─── Listed entries ───
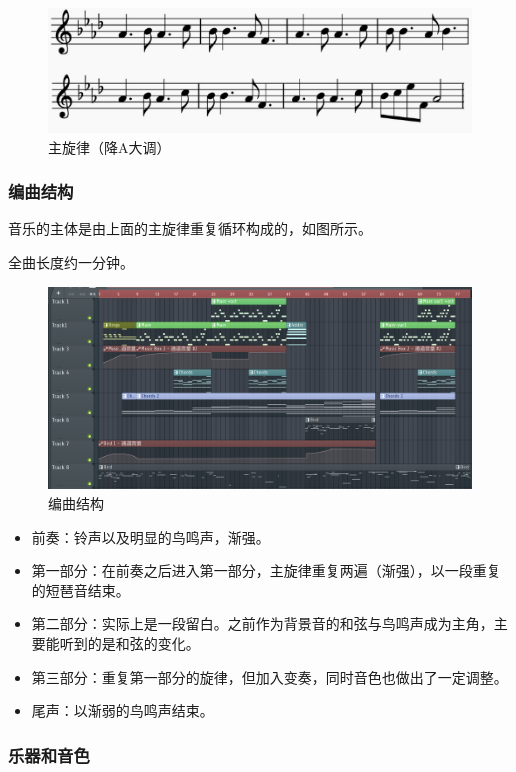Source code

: \documentclass[a4paper,12pt]{article} %
\begin{document}
\begin{figure}[H]
    \centering
    \includegraphics[width=0.8\linewidth]{images/Brown-main.png}
    \caption{主旋律（降A大调）}
    \label{fig:brown-main}
\end{figure}

\subsubsection{编曲结构}
音乐的主体是由上面的主旋律重复循环构成的，如图所示。

全曲长度约一分钟。
\begin{figure}[H]
    \centering
    \includegraphics[width=1.0\linewidth]{images/Brown-flstudio.png}
    \caption{编曲结构}
    \label{fig:enter-label}
\end{figure}
\begin{itemize}
    \item 前奏：铃声以及明显的鸟鸣声，渐强。
    \item 第一部分：在前奏之后进入第一部分，主旋律重复两遍（渐强），以一段重复的短琶音结束。
    \item 第二部分：实际上是一段留白。之前作为背景音的和弦与鸟鸣声成为主角，主要能听到的是和弦的变化。
    \item 第三部分：重复第一部分的旋律，但加入变奏，同时音色也做出了一定调整。
    \item 尾声：以渐弱的鸟鸣声结束。
\end{itemize}


\subsubsection{乐器和音色}
\end{document}
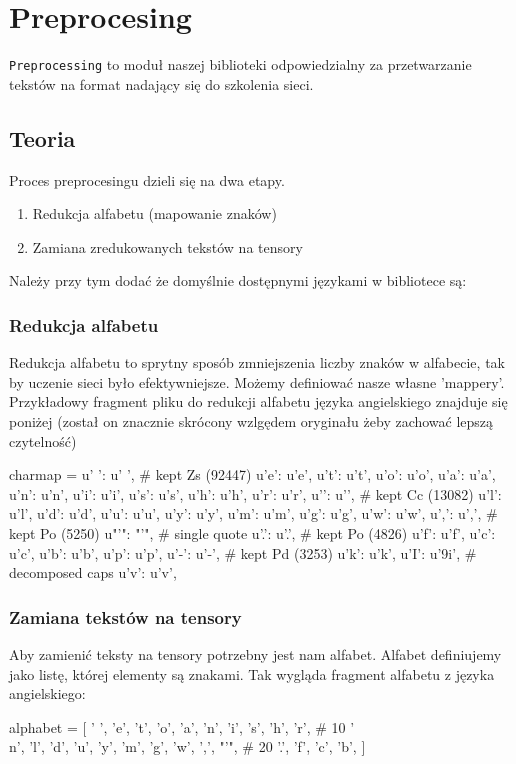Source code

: \newpage
\section{Preprocesing}

\texttt{Preprocessing} to moduł naszej biblioteki odpowiedzialny za przetwarzanie tekstów na format
nadający się do szkolenia sieci. 

\subsection{Teoria}

Proces preprocesingu dzieli się na dwa etapy.
\begin{enumerate}
	\item Redukcja alfabetu (mapowanie znaków)
	\item Zamiana zredukowanych tekstów na tensory
\end{enumerate}

Należy przy tym dodać że domyślnie dostępnymi językami w bibliotece są:
\languages 


\subsubsection{Redukcja alfabetu}
Redukcja alfabetu to sprytny sposób zmniejszenia liczby znaków w alfabecie, tak by uczenie sieci było
efektywniejsze. Możemy definiować nasze własne 'mappery'. Przykładowy fragment pliku do redukcji alfabetu języka
angielskiego znajduje się poniżej (został on znacznie skrócony wzlgędem oryginału żeby zachować lepszą
czytelność)

\begin{python}
charmap = {
    u' ': u' ',                 # kept Zs (92447)
    u'e': u'e',
    u't': u't',
    u'o': u'o',
    u'a': u'a',
    u'n': u'n',
    u'i': u'i',
    u's': u's',
    u'h': u'h',
    u'r': u'r',
    u'\n': u'\n',               # kept Cc (13082)
    u'l': u'l',
    u'd': u'd',
    u'u': u'u',
    u'y': u'y',
    u'm': u'm',
    u'g': u'g',
    u'w': u'w',
    u',': u',',                 # kept Po (5250)
    u"'": "'",                  # single quote
    u'.': u'.',                 # kept Po (4826)
    u'f': u'f',
    u'c': u'c',
    u'b': u'b',
    u'p': u'p',
    u'-': u'-',                 # kept Pd (3253)
    u'k': u'k',
    u'I': u'\xb9i',             # decomposed caps
    u'v': u'v',
}
\end{python}

\newpage
\subsubsection{Zamiana tekstów na tensory}
Aby zamienić teksty na tensory potrzebny jest nam alfabet. Alfabet definiujemy jako listę, której 
elementy są znakami. Tak wygląda fragment alfabetu z języka angielskiego:
\begin{python}
alphabet = [
    ' ',
    'e',
    't',
    'o',
    'a',
    'n',
    'i',
    's',
    'h',
    'r',  # 10
    '\\n',
    'l',
    'd',
    'u',
    'y',
    'm',
    'g',
    'w',
    ',',
    "'",  # 20
    '.',
    'f',
    'c',
    'b',
]
\end{python}

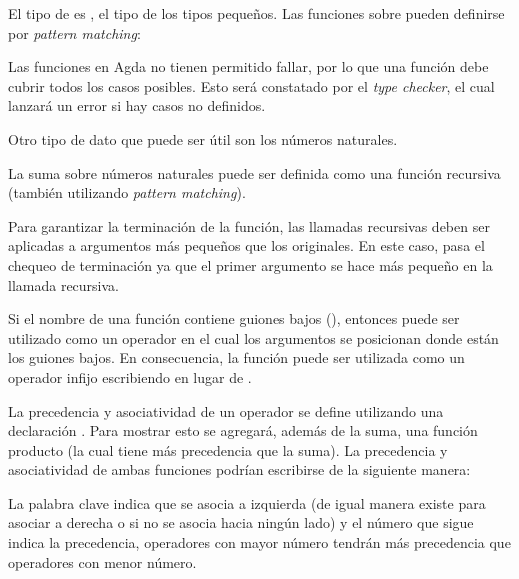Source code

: 
El tipo de  es , el tipo de los tipos pequeños. Las funciones sobre  pueden definirse por \textit{pattern matching}:


Las funciones en Agda no tienen permitido fallar, por lo que una función debe cubrir todos los casos posibles. Esto será constatado por el \textit{type checker}, el cual lanzará un error si hay casos no definidos. 

Otro tipo de dato que puede ser útil son los números naturales. 


La suma sobre números naturales puede ser definida como una función recursiva (también utilizando \textit{pattern matching}). 


Para garantizar la terminación de la función, las llamadas recursivas deben ser aplicadas a argumentos más pequeños que los originales. En este caso, \AgdaFunction{\_+\_} pasa el chequeo de terminación ya que el primer argumento se hace más pequeño en la llamada recursiva. 

Si el nombre de una función contiene guiones bajos (\AgdaSymbol{\_}), entonces puede ser utilizado como un operador en el cual los argumentos se posicionan donde están los guiones bajos. En consecuencia, la función \AgdaFunction{\_+\_} puede ser utilizada como un operador infijo escribiendo  \AgdaFunction{+}  en lugar de \AgdaFunction{\_+\_} . 

La precedencia y asociatividad de un operador se define utilizando una declaración . Para mostrar esto se agregará, además de la suma, una función producto (la cual tiene más precedencia que la suma). La precedencia y asociatividad de ambas funciones podrían escribirse de la siguiente manera:


La palabra clave  indica que se asocia a izquierda (de igual manera existe  para asociar a derecha o  si no se asocia hacia ningún lado) y el número que sigue indica la precedencia, operadores con mayor número tendrán más precedencia que operadores con menor número.

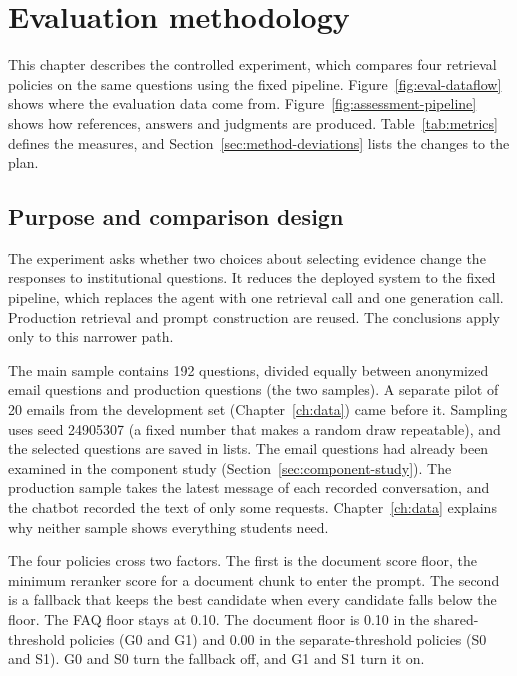 \section{Evaluation methodology}
\label{ch:methodology}

This chapter describes the controlled experiment, which compares four retrieval policies on the same questions using the fixed pipeline. Figure~\ref{fig:eval-dataflow} shows where the evaluation data come from. Figure~\ref{fig:assessment-pipeline} shows how references, answers and judgments are produced. Table~\ref{tab:metrics} defines the measures, and Section~\ref{sec:method-deviations} lists the changes to the plan.



\subsection{Purpose and comparison design}

The experiment asks whether two choices about selecting evidence change the responses to institutional questions. It reduces the deployed system to the fixed pipeline, which replaces the agent with one retrieval call and one generation call. Production retrieval and prompt construction are reused. The conclusions apply only to this narrower path.

The main sample contains 192 questions, divided equally between anonymized email questions and production questions (the two samples). A separate pilot of 20 emails from the development set (Chapter~\ref{ch:data}) came before it. Sampling uses seed 24905307 (a fixed number that makes a random draw repeatable), and the selected questions are saved in lists. The email questions had already been examined in the component study (Section~\ref{sec:component-study}). The production sample takes the latest message of each recorded conversation, and the chatbot recorded the text of only some requests. Chapter~\ref{ch:data} explains why neither sample shows everything students need.

The four policies cross two factors. The first is the document score floor, the minimum reranker score for a document chunk to enter the prompt. The second is a fallback that keeps the best candidate when every candidate falls below the floor. The FAQ floor stays at 0.10. The document floor is 0.10 in the shared-threshold policies (G0 and G1) and 0.00 in the separate-threshold policies (S0 and S1). G0 and S0 turn the fallback off, and G1 and S1 turn it on.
───
| Work required |
What lines of the listing contain the word "matching"? Copy them all.

| Answer box |
El tipo de  es , el tipo de los tipos pequeños. Las funciones sobre  pueden definirse por \textit{pattern matching}:
La suma sobre números naturales puede ser definida como una función recursiva (también utilizando \textit{pattern matching}). 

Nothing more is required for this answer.